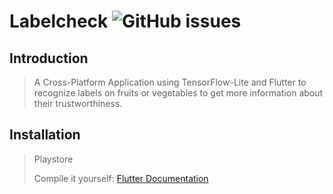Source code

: # Labelcheck  ![GitHub issues](https://img.shields.io/github/issues/phibr0/labelcheck?style=flat-square)

## Introduction

> A Cross-Platform Application using TensorFlow-Lite and Flutter to recognize labels on fruits or vegetables to get more information about their trustworthiness.

## Installation

> Playstore
>
> Compile it yourself: [Flutter Documentation](https://flutter.dev/docs/deployment/android#building-the-app-for-release)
#####
| What the task requires |
Among the lines above, find those that contain the word "https" and copy them.

| Solution |
: # Labelcheck  ![GitHub issues](https://img.shields.io/github/issues/phibr0/labelcheck?style=flat-square)
> Compile it yourself: [Flutter Documentation](https://flutter.dev/docs/deployment/android#building-the-app-for-release)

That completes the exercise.